LR: You mentioned technology. Do you mean social media? What kind of technology has the department implemented?
SR: We have a Twitter network that we use to get information out to the community. We use Facebook here. The CHAT website is a way to reach out to the community. We try to be innovative in the sense of being ahead of the curve and trying to stay in front of technology.
LR: What kind of things are posted the Twitter account?
SR: We publish real-time situations. If we’re responding to a crime and we don’t want the community to come into that particular environment or area, we’ll throw it on Twitter, and that’ll publish out to anybody who follows us on there. Like, hey, this area is closed for this reason.
On Facebook, they can submit inquiries to us about our policies and procedures, incidents that are taking place, or incidents that have taken place.
LR: I understand you recently went back to school as a graduate student. Can you tell me about that?
SR: My emphasis is in finance with a secondary emphasis in statistics. Basically, the purpose of attending that program with those particular emphases is because in law enforcement, we’re typically taught how to be law enforcers.
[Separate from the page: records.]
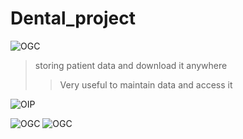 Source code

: # Dental_project

![OGC](https://github.com/Adarsh-singh-2002/Dental_project/assets/98600091/5f4548c5-5cca-4a7d-8d78-9688e9ed0a7d)

>storing patient data and download it anywhere
>>Very useful to maintain data and access it 

![OIP](https://github.com/Adarsh-singh-2002/Dental_project/assets/98600091/ff10f99e-a9d5-4421-bff7-ee0735635108)

![OGC](https://github.com/Adarsh-singh-2002/Dental_project/assets/98600091/4c4536e7-b7f0-464c-9bcf-58e2a42c9908) ![OGC](https://github.com/Adarsh-singh-2002/Dental_project/assets/98600091/436bcf0b-1321-4d69-8bf3-a9aa335db3e5)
However, we’re not really taught to manage public assets or how to actually procure assets and be a manager of everything you’re entrusted with.
LR: A lot of police departments are encountering financial strain due to budget cuts. How has this affected your department?
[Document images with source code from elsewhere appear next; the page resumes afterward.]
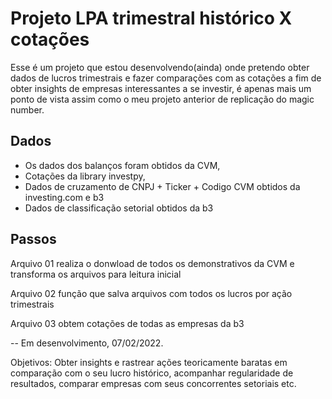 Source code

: # Projeto LPA trimestral histórico X cotações

Esse é um projeto que estou desenvolvendo(ainda) onde pretendo obter dados de lucros trimestrais e fazer comparações com as cotações a fim de obter insights de empresas interessantes a se investir, é apenas mais um ponto de vista assim como o meu projeto anterior de replicação do magic number.

## Dados

* Os dados dos balanços foram obtidos da CVM,  
* Cotações da library investpy,  
* Dados de cruzamento de CNPJ + Ticker + Codigo CVM obtidos da investing.com e b3  
* Dados de classificação setorial obtidos da b3  


## Passos

Arquivo 01 realiza o donwload de todos os demonstrativos da CVM e transforma os arquivos para leitura inicial

Arquivo 02 função que salva arquivos com todos os lucros por ação trimestrais

Arquivo 03 obtem cotações de todas as empresas da b3

-- Em desenvolvimento, 07/02/2022.



Objetivos: Obter insights e rastrear ações teoricamente baratas em comparação com o seu lucro histórico, acompanhar regularidade de resultados, comparar empresas com seus concorrentes setoriais etc.
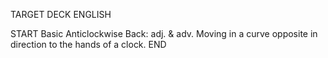 TARGET DECK
ENGLISH

START
Basic
Anticlockwise
Back: adj. & adv. Moving in a curve opposite in direction to the hands of a clock.
END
SR: All of our employees are taking furloughs. Mandatory furloughs. We did do some cutbacks in all budget areas, everything from equipment and operating costs to salaries and benefits. The employees have been very flexible, and we’ve all kind of worked together to try to get through these times. And I think we’re doing pretty well compared to some of our local agencies. Just the furloughs, I think, are the biggest strain for the employees.
Day-to-day operations, we’re still providing the same service that we did even before budget cuts, and even before these last two years of financial strains. We’re maintaining. Actually, in the process of restructuring our entire police department, we’re creating new offices, new assignments. So we’re actually ahead of the game, I think.
LR: Is there anything else you’d like to add about the Hawthorne Police Department?
SR: I’ve been very happy with my agency, and I would challenge any other agency to adopt some of our ways. And I think the citizens here are getting probably the best service that they’ll get from any agency across the country. We truly set the bar very high here, and I truly think we deliver a service that other agencies do not.
This interview was edited and condensed.